#### [What the task requires]
Write out, word for word, every line from the one containing "positive or negative. ()" through the last line of the records below, both ends included.

#### [Material for this exercise]
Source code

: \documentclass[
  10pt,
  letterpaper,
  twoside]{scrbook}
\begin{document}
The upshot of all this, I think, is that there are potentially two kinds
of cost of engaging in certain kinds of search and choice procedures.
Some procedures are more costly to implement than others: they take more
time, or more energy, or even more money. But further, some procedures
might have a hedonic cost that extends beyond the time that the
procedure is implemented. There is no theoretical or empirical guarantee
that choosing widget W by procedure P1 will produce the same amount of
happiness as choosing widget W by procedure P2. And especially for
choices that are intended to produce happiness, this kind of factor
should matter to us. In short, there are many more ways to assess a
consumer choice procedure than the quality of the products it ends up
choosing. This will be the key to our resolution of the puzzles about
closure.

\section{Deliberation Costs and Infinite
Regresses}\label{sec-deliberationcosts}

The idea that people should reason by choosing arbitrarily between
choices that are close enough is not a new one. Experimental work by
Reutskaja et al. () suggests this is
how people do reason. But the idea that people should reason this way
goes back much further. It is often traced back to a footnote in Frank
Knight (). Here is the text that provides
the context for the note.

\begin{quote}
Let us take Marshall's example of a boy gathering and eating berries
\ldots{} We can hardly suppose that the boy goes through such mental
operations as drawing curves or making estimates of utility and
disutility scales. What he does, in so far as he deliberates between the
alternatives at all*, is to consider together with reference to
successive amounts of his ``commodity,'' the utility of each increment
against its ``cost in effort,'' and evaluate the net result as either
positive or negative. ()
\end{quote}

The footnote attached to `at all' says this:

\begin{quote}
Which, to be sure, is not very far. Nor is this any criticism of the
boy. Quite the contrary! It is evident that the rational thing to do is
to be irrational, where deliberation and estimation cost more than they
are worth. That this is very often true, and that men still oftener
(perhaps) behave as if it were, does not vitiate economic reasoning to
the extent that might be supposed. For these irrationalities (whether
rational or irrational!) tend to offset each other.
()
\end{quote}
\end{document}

#### [Problem solution]
positive or negative. ()
\end{quote}

The footnote attached to `at all' says this:

\begin{quote}
Which, to be sure, is not very far. Nor is this any criticism of the
boy. Quite the contrary! It is evident that the rational thing to do is
to be irrational, where deliberation and estimation cost more than they
are worth. That this is very often true, and that men still oftener
(perhaps) behave as if it were, does not vitiate economic reasoning to
the extent that might be supposed. For these irrationalities (whether
rational or irrational!) tend to offset each other.
()
\end{quote}
\end{document}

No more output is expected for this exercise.